An airplane speeds up from rest at constant rate of 12m/s2. How long dies it take to cover a distance of 1.50 x 102m

Answer 1

Given :

• Acceleration of the Airplane (a) = 12 m/s²

• Distance covered by it (S) = 1.50 × 10² m.

To find :

The time taken to cover the distance of 1.50 × 10² m. (t)

Solution :

Since , we are provided with the distance covered and the acceleration produced , we can use the second Equation of Motion to find the time taken.

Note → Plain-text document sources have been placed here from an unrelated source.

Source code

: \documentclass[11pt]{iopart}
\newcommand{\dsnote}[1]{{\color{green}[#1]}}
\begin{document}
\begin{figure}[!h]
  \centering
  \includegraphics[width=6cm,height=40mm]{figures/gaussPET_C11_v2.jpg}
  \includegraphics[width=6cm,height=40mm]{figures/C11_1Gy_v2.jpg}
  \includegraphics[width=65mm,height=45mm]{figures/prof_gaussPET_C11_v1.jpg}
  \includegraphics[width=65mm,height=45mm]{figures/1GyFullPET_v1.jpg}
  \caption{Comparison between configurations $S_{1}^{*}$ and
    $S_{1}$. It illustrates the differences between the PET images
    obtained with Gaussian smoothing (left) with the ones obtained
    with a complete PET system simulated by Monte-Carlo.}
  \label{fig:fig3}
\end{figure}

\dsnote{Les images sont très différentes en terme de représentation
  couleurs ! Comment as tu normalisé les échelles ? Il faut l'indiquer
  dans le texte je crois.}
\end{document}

But according to the given information , it is being stated that the airplane is being Started from the rest , i.e, the initial velocity of the airplane will be 0 , although the final Velocity will have some value.

Here , we concluded that :

Initial velocity of the airplane is 0 m/s.

We know the second Equation of Motion :

$\boxed{\bf{S = ut + \dfrac{1}{2}at^{2}}}$

Where :

• S = Distance traveled
• u = Initial Velocity
• t = Time Taken
• a = Acceleration

From the second Equation of Motion , we get : (When , u = 0)

$:\implies \bf{S = ut + \dfrac{1}{2}at^{2}}$

$:\implies \bf{S = 0 \times t + \dfrac{1}{2}at^{2}}$

$:\implies \bf{S = \dfrac{1}{2}at^{2}}$

$\boxed{\therefore \bf{S = \dfrac{1}{2}at^{2}}}$

Hence, the Second equation of motion , when Initial Velocity is 0 (i.e, u = 0) is $\bf{\dfrac{1}{2}at^{2}}$

Now using the second Equation of Motion when Initial velocity is 0, and substituting the values in it, we get :

$:\implies \bf{S = \dfrac{1}{2}at^{2}}$

$:\implies \bf{1.5 \times 10^{2} = \dfrac{1}{2} \times 12 \times t^{2}}$

$:\implies \bf{1.5 \times 10^{2} = 6 \times t^{2}}$

$:\implies \bf{\dfrac{1.5 \times 10^{2}}{6} = t^{2}}$

$:\implies \bf{\dfrac{150}{6} = t^{2}}$

$:\implies \bf{25 = t^{2}}$

$:\implies \bf{\sqrt{25} = t}$

$:\implies \bf{5 = t}$

$\boxed{\therefore \bf{t = 5\:s}}$

Hence the time taken to cover a distance of 1.5 × 10² m with a acceleration of 12 m/s² is 5 s.